O mais famoso dos mosaicos ocupa uma parede e retrata Alexandre na batalha de Isso. Bucéfalo parece galopar. Alexandre tem na cara o ímpeto que o fez ser O Grande.

O mais intacto dos frescos ilustra O Sacrifício de Ifigénia, mito da Antiguidade, posto em tragédia por Eurípedes. 

Há o retrato da poetisa Safo. A cabeça de Sócrates ou Homero. Um casal burguês que posa para a posteridade. Aves e peixes e vegetais. Peças de vidro azul, verde-água, amarelo.

Há o gabinetto secreto. Ninfas e sátiros em animado forrobodó. Serviços anunciados à porta de lupanares. Gladiadores em pose priápica. Amuletos com forma de pénis. Casais a copular. Até 1967 era proibido vê-los.

Os vigilantes do museu conversam entre si como se estivessem a comer um panini ou a discutir o génio de Maradona. Que importam os frescos? Ouve-se o barulho dos carros. Dá a sensação de estarmos no que o edifício originalmente foi: um palácio onde podem ser vistas maravilhosas peças de arte, e não um museu. 

A rua é outro mundo. Na rua está-se no teatro da vida.

A dois passos fica o centro histórico, o emaranhado de ruas onde quase tudo acontece. Uma igreja em cada quarteirão (é lá que fica a tela de Caravaggio). Palazzos arruinados onde vivem vinte famílias. Ruas estreitas. Spaccanapoli, a artéria interminável que corta a cidade ao meio. Mercearias onde prometem “vera mozzarella di bufala”, e azeite e vinagre e especiarias para la pasta. Pequenas fábricas de limoncello. E apesar dele, pastelarias onde o babá é embebido em rum. Babá mini, normal, gigante como um falo gigante (os napolitanos são como aquelas pessoas que dizem uma brejeirice e piscam o olho). Bolo delicioso, o babá.

E as pizzas. As melhores pizzas do mundo, na Sorbillo, por três euros e meio.

E a pasta. Um linguine com courgette e queijo, feito em dez minutos, no ristorante E Come Sarà (abriu há pouco na Via S. Chiara. Marilisa, a cozinheira, é uma jovem arquitecta).

E as pessoas hiperbólicas. As que transformam um carrinho de bebé num carrinho de venda ambulante. As obesas, desdentadas cedo demais. As que sucumbem a uma sociedade que rouba e desfigura. As que vivem em clã (todas!). As que fazem da transgressão um modo de vida, como os seus pais e os seus avós, e os pais e os avós destes. (Goethe ouviu a um homem: “Se vocês fazem novas leis, nós temos de começar de novo a pensar como é que as podemos infringir; com as velhas, já há muito tempo que o sabemos”.)

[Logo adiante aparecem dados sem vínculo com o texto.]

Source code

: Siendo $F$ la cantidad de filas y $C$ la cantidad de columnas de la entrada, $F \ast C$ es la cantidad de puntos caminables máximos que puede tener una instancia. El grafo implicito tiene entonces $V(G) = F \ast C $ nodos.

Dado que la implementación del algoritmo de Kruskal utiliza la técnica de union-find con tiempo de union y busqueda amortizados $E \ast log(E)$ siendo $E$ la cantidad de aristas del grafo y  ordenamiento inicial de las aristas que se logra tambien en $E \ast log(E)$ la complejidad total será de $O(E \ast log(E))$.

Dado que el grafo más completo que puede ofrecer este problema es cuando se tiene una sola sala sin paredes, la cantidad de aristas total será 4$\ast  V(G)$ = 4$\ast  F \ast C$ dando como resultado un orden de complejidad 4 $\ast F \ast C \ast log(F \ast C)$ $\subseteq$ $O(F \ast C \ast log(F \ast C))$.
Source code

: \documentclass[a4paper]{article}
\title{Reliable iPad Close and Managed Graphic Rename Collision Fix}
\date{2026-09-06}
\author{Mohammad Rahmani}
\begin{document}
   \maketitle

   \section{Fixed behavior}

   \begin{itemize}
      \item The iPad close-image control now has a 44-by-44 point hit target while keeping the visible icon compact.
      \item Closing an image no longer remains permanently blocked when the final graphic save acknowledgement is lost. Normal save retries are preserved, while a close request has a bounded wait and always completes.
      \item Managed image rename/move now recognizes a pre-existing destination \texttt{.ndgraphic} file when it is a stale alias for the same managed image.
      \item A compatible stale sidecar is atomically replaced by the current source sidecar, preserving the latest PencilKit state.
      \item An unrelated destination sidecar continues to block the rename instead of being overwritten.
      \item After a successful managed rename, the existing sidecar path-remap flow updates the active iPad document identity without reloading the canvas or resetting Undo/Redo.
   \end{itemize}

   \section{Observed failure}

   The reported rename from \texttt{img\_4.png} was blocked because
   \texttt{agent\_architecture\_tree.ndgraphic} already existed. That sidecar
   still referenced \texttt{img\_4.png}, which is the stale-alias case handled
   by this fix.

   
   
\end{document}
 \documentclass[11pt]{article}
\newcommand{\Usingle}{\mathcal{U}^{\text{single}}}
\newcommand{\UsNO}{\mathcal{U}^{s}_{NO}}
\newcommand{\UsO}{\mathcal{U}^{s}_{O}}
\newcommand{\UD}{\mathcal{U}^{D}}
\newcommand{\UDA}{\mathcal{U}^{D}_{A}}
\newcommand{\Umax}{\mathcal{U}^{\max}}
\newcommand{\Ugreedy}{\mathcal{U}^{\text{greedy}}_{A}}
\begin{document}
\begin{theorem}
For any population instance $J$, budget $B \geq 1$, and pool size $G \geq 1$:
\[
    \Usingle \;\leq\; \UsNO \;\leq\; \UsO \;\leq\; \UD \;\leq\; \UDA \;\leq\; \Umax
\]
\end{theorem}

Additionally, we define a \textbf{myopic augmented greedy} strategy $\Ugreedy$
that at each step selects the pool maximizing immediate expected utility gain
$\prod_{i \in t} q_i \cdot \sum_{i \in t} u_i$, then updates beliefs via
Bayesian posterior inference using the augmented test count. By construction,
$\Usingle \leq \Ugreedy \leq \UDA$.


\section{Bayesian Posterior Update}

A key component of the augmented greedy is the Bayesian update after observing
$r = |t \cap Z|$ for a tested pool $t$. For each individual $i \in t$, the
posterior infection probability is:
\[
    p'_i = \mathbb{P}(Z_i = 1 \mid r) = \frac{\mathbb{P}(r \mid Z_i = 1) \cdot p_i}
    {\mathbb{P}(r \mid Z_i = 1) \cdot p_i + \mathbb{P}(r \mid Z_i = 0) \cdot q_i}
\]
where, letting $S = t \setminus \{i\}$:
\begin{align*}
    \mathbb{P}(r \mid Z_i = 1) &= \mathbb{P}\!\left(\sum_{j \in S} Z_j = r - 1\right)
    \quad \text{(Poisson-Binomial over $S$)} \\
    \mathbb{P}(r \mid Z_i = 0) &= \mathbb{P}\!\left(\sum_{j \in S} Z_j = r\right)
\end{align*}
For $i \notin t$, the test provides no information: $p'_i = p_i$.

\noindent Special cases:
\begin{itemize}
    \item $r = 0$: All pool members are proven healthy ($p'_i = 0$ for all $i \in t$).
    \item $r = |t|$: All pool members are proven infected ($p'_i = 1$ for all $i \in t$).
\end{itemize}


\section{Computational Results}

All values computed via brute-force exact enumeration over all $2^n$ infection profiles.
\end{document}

E as que vivem “numa espécie de abandono extático” – como resumiu o poeta alemão – e que são todas, também.

Totò personifica esta gente. Lembram-se dele?, aldrabão e adorável, irrompia pelo ecrã a gritar: “I io pago!” De Filippo e a commedia dell’arte personificam esta gente. Intoxicante, enigmática. De quem é fácil não gostar.

Mas depois as caras perpetuam-se na nossa memória. Continuamos a ouvir as discussões que presenciámos. O merceeiro que respondeu com uma canção quando comentámos que fazia frio – che freddo fa a Napoli! A imagem de Capri a meia hora de barco. A ideia de Pompeia a 20 minutos de comboio. O barco que parte para a Sicília todas as noites. O caminho sinuoso da costa amalfitana, a dois passos. O Vesúvio que se vê de todo o lado. Dois homens que se cumprimentam como n’ O Padrinho, em pleno meio dia. O olhar desdenhoso de Marilisa em relação aos italianos do norte – tudo na forma, pouco na substância. (Goethe anotou: “As pessoas vêm todas para a rua, ficam sentadas ao sol enquanto este brilha. O napolitano julga estar de posse do paraíso e tem das terras do norte uma ideia muito triste: é só neve, casas de madeira, grande ignorância, mas dinheiro não lhes falta.”) 

Ninguém citou a mais famosa das frases sobre a cidade: “Vedi Napoli e poi muori”. Vê Nápoles e depois morre. Talvez não se possa falar de Nápoles sem falar de morte. Deve ser porque já se pode morrer depois de ver a vida de perto.